SnapshotThread()/SnapshotThreads()
==================================
``SnapshotThread()`` captures the thread name, state, and stack information for
the provided TCB to a ``pw::thread::Thread`` protobuf encoder. To ensure
the most up-to-date information is captured, the stack pointer for the currently
running thread must be provided for cases where the running thread is being
captured. For ARM Cortex-M CPUs, you can do something like this:

.. Code:: cpp

  // Capture PSP.
  void* stack_ptr = 0;
  asm volatile("mrs %0, psp\n" : "=r"(stack_ptr));
  pw::thread::ProcessThreadStackCallback cb =
      [](pw::thread::Thread::StreamEncoder& encoder,
         pw::ConstByteSpan stack) -> pw::Status {
    return encoder.WriteRawStack(stack);
  };
  pw::thread::threadx::SnapshotThread(my_thread, thread_state, stack_ptr,
                                      snapshot_encoder, cb);

``SnapshotThreads()`` wraps the singular thread capture to instead captures
all created threads to a ``pw::thread::SnapshotThreadInfo`` message which also
captures the thread state for you.
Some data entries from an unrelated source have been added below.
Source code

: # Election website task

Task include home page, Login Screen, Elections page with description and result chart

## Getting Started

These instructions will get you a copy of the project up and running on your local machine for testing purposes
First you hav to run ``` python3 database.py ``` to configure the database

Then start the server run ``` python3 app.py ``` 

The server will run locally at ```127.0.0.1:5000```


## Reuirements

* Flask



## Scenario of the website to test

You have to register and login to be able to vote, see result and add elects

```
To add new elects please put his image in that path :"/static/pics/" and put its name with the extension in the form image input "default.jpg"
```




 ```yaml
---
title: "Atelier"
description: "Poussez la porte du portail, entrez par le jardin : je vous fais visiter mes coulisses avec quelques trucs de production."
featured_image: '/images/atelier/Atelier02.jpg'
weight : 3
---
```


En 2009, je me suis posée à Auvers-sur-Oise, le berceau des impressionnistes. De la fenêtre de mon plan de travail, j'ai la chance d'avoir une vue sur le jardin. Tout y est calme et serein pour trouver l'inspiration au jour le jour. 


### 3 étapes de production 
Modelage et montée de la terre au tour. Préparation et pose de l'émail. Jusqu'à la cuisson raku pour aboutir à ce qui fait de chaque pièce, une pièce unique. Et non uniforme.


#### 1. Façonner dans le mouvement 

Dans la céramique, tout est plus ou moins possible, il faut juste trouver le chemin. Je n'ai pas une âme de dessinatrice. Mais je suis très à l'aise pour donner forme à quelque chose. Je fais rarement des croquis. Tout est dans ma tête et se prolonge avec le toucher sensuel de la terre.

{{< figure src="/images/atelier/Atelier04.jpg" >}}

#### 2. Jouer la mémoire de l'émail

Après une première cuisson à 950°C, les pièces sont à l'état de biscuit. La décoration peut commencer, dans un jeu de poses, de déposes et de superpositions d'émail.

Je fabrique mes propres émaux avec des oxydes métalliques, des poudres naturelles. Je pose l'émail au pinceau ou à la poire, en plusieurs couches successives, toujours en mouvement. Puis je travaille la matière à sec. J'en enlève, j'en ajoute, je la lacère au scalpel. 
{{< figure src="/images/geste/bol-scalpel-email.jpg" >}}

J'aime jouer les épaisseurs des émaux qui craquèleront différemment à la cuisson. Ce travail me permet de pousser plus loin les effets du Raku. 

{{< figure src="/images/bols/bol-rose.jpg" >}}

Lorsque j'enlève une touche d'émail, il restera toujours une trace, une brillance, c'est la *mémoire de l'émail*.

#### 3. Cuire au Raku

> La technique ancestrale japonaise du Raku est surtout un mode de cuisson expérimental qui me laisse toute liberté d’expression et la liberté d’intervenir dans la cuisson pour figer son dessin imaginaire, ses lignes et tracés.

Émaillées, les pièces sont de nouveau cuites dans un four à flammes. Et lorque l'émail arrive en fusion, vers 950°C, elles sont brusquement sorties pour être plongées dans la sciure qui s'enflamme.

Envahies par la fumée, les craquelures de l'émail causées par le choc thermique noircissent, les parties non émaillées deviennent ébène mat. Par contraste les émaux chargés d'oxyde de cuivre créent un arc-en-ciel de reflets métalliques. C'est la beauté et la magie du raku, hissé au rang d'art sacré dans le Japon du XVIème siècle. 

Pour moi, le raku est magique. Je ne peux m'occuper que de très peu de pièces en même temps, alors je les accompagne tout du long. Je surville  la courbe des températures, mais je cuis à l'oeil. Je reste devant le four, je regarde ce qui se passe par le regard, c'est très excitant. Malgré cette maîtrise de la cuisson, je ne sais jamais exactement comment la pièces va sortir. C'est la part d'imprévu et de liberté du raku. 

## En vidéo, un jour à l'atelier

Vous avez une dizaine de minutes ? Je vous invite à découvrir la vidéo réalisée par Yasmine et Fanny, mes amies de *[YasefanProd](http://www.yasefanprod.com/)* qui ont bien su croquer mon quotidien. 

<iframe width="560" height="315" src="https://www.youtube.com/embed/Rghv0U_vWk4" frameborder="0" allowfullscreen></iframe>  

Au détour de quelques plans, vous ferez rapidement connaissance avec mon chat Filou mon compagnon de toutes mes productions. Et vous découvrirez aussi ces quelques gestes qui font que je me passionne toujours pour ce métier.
This proto
message overlays a snapshot, so it is safe to static cast a
``pw::snapshot::Snapshot::StreamEncoder`` to a
``pw::thread::SnapshotThreadInfo::StreamEncoder`` when calling this function.

.. Note:: ``SnapshotThreads()`` is only safe to use this while the scheduler and
   interrupts are disabled as it relies on ``ForEachThread()``.